→ **Task**: For the records that follow, please set down exactly the lines between the one holding "We use only" and the one holding "We then proceed", inclusive, and only those.

◆ ◆ ◆

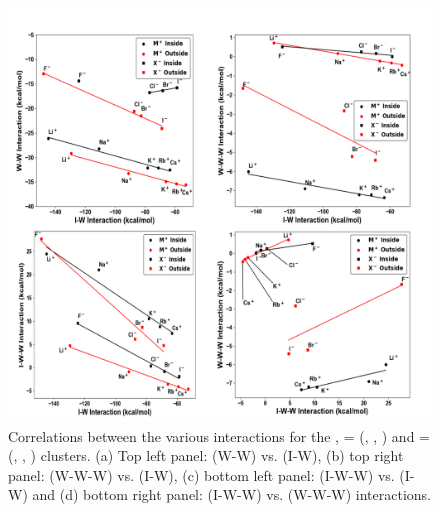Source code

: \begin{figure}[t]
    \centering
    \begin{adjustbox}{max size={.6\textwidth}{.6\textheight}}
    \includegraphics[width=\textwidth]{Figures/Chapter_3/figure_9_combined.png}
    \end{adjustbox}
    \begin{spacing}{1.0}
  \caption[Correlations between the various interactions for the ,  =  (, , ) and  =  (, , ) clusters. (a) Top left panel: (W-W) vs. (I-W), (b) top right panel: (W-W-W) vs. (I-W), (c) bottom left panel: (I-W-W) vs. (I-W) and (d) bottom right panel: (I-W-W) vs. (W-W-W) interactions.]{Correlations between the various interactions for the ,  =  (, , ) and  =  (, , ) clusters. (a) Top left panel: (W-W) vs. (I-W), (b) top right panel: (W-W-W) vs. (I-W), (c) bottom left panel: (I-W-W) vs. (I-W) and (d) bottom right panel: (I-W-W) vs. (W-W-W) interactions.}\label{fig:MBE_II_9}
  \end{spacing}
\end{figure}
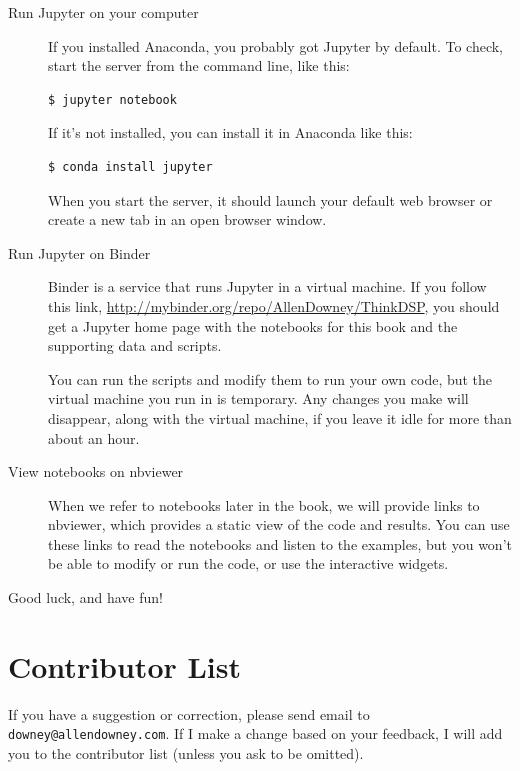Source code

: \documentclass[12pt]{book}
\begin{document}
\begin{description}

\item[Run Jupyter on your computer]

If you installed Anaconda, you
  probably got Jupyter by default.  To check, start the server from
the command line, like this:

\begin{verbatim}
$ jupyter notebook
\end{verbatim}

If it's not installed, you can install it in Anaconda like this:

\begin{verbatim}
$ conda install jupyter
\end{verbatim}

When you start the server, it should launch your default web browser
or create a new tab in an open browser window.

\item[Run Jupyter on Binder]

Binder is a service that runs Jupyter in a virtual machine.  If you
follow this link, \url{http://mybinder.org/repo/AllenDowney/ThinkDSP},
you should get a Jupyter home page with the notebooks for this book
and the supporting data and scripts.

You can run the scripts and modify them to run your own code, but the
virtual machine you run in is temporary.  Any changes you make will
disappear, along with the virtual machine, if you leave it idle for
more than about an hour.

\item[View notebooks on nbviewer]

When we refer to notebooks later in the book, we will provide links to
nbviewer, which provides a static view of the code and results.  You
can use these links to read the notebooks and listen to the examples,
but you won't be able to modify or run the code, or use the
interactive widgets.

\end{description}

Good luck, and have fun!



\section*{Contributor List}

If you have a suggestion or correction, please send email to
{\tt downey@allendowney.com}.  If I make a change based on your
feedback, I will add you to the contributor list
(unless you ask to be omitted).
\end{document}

◆ ◆ ◆

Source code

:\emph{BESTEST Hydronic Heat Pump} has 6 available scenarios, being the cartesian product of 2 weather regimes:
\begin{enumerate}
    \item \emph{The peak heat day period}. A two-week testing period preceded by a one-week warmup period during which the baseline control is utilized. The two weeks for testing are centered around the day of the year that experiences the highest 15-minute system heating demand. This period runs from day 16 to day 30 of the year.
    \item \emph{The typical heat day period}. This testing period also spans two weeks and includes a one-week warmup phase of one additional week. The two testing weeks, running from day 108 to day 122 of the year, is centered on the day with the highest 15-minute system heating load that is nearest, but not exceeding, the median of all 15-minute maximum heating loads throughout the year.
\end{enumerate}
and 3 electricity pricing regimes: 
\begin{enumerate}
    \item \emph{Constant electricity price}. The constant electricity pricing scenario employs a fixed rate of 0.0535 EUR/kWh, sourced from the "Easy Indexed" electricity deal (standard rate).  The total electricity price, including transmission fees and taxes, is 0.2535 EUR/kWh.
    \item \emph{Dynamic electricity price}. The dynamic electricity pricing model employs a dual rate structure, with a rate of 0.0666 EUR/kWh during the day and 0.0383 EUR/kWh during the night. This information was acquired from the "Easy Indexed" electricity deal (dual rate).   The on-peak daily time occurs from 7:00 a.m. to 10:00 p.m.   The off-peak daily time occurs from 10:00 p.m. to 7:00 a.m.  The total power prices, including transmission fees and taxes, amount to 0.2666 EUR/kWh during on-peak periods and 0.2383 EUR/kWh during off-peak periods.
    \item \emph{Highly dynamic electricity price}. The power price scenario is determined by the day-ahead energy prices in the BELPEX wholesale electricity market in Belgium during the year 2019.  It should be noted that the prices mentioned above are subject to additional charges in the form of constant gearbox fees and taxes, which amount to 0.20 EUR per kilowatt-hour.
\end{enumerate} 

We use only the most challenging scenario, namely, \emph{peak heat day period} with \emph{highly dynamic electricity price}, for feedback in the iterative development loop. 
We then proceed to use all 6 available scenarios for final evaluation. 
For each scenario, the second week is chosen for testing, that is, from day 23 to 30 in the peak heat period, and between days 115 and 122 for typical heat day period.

◆ ◆ ◆

→ **Answer space**:
We use only the most challenging scenario, namely, \emph{peak heat day period} with \emph{highly dynamic electricity price}, for feedback in the iterative development loop. 
We then proceed to use all 6 available scenarios for final evaluation. 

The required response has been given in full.